Soal Bencana Sumatera, KIKA Sebut Pemerintah Terjebak Politik Anti-Sains
KIKA menilai pernyataan pejabat soal bencana Sumatera menunjukkan absennya pendekatan ilmiah dan lemahnya prioritas pemerintah dalam penanganan darurat.-Foto: Antara-
JAKARTA, PostingNews.id — Pernyataan pejabat pemerintah soal bencana di Sumatera kembali menuai sorotan. Presidium Kaukus Indonesia untuk Kebebasan Akademik atau KIKA, Herdiansyah Hamzah, menilai ucapan para pejabat belakangan ini seperti datang dari ruang rapat yang jauh dari lapangan. Menurutnya, komentar-komentar itu menunjukkan betapa keputusan penting negara kerap diambil tanpa pijakan ilmiah yang layak.
Herdiansyah mengatakan pola ini bisa dilihat dari pernyataan elite yang beredar beberapa pekan terakhir. Di mata KIKA, banyak klaim pejabat justru berseberangan dengan kondisi faktual di daerah terdampak. Ia menyebut mulai dari isu infrastruktur, energi, sampai soal mitigasi bencana, pejabat sering kali bicara tanpa menunggu data lengkap.
“Itu pertanda bahwa ini adalah politik anti-science. Keputusan-keputusan politik tidak berdasarkan kajian akademik, tidak berdasarkan fakta, tidak juga mendengar perspektif korban” ujar Herdiansyah dalam konferensi pers daring, Senin 8 Desember 2025.
Salah satu contoh yang ia sorot adalah pernyataan Menteri Energi dan Sumber Daya Mineral Bahlil Lahadalia yang menyebut 93 persen wilayah Aceh telah teraliri listrik. Ia juga menyinggung pernyataan Presiden Prabowo Subianto yang menyamakan sawit sebagai pohon untuk membenarkan sebuah kebijakan, serta komentar Kepala BNPB yang menyatakan bahwa kegaduhan soal bencana hanya ramai di media sosial.
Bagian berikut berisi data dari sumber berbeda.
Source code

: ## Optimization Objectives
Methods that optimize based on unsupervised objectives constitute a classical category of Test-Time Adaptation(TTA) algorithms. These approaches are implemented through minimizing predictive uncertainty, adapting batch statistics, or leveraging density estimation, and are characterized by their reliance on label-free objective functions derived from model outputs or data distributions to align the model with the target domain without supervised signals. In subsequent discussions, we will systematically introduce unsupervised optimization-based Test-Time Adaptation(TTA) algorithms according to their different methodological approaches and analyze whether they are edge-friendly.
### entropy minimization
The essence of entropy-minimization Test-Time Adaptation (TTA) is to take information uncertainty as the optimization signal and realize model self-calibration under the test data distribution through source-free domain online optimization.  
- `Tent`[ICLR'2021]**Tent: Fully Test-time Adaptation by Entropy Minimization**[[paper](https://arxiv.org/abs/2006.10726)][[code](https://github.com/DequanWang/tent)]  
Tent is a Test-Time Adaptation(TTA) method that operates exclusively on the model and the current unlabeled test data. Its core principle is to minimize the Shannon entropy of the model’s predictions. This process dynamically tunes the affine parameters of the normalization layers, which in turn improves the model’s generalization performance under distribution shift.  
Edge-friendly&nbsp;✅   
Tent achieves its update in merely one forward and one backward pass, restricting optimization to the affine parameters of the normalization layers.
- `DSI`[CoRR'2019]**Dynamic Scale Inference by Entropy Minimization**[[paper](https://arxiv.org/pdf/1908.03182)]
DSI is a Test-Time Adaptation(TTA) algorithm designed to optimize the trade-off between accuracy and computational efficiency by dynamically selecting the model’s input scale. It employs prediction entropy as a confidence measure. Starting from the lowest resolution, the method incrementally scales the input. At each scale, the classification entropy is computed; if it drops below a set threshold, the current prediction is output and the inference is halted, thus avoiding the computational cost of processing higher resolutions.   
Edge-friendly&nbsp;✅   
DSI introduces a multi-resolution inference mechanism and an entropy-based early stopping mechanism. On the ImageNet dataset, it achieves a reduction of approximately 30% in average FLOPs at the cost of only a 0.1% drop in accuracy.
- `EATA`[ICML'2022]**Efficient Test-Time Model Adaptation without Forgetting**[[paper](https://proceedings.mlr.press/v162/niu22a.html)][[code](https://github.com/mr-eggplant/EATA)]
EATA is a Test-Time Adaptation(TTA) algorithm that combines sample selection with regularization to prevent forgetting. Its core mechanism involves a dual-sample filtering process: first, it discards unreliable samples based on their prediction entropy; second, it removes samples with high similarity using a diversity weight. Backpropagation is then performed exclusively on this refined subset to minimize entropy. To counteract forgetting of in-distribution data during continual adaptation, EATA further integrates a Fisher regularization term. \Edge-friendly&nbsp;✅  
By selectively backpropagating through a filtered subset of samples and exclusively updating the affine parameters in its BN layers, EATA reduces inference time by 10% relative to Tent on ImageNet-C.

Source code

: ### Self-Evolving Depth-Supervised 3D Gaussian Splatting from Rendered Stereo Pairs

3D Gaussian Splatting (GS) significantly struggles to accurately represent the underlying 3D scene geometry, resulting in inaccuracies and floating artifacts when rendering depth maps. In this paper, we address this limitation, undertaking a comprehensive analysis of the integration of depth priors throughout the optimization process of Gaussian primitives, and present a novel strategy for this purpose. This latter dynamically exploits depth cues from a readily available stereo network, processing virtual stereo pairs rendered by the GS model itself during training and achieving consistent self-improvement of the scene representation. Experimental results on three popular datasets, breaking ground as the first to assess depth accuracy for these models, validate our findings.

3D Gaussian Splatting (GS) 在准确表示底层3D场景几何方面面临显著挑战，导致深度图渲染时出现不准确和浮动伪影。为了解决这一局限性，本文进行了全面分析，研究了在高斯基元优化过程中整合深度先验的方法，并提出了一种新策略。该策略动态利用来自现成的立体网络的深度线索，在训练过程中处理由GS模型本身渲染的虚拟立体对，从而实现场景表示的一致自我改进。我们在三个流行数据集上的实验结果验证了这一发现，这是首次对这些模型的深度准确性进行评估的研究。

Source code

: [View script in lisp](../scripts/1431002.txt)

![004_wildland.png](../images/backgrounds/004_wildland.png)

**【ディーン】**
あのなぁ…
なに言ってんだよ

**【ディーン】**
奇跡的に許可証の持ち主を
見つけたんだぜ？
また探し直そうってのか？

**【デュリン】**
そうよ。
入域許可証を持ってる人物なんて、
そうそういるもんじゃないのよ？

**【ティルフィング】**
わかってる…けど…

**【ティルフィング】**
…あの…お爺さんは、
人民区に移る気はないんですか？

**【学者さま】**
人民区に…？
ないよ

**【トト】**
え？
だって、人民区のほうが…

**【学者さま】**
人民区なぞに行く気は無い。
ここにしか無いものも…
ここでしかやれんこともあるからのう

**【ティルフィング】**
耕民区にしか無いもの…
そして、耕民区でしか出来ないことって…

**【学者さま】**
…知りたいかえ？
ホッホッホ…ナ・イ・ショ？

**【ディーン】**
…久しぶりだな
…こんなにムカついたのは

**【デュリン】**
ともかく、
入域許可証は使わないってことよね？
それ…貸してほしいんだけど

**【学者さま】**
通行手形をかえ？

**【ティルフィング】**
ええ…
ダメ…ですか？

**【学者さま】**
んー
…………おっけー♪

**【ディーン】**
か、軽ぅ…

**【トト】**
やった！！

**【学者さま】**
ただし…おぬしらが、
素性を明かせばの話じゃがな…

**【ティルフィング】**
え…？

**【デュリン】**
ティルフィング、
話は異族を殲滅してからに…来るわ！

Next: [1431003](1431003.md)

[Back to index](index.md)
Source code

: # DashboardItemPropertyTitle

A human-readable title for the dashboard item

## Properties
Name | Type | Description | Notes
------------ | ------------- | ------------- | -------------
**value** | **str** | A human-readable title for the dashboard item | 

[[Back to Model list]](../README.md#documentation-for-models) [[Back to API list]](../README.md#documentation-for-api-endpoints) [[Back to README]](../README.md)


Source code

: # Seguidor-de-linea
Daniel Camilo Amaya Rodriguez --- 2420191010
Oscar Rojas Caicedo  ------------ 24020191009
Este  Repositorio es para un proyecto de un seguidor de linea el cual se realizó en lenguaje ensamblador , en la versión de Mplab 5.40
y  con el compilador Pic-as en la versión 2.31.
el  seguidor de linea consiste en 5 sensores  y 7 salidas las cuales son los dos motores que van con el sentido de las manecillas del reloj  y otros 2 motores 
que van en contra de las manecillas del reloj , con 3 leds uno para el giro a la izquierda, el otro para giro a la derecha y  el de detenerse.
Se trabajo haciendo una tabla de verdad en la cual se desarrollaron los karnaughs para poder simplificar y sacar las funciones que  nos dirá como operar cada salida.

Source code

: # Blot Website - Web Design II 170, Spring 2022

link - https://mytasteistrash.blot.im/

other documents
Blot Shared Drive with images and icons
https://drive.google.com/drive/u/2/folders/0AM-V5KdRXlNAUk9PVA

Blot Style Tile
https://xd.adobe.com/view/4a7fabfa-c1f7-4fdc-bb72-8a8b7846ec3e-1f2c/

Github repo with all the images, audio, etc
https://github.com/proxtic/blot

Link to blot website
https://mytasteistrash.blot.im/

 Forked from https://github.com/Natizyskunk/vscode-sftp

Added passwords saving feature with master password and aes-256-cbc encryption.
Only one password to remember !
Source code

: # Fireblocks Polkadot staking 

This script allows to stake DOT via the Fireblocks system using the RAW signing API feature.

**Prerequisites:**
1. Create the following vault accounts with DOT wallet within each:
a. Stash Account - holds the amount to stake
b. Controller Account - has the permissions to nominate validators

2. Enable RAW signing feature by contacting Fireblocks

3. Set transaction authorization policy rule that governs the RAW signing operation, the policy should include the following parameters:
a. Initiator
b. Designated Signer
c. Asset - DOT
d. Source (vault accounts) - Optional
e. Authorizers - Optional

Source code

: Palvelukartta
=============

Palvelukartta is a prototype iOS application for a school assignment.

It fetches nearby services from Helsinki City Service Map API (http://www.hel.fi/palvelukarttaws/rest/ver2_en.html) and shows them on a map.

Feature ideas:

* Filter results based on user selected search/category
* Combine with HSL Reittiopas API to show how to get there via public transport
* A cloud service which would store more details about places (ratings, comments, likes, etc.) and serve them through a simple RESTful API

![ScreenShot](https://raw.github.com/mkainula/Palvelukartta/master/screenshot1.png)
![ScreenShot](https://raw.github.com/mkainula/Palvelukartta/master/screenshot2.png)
BACA JUGA:Kabur ke Mekkah Saat Banjir, Wacana Pencopotan Bupati Aceh Selatan Makin Keras di Senayan
Bagi Herdiansyah, tiga pernyataan itu cukup untuk menggambarkan betapa renggangnya hubungan antara kebijakan negara dan basis ilmiah yang seharusnya menopangnya.
Menurut dia, kegagalan komunikasi pemerintah dengan warga di daerah terdampak semakin memperjelas persoalan. Bencana yang melanda Aceh, Sumatera Barat, dan Sumatera Utara membawa kerusakan luas, pengungsian massal, dan korban jiwa, namun dialog antara pemerintah dan warga disebut hampir tak terdengar.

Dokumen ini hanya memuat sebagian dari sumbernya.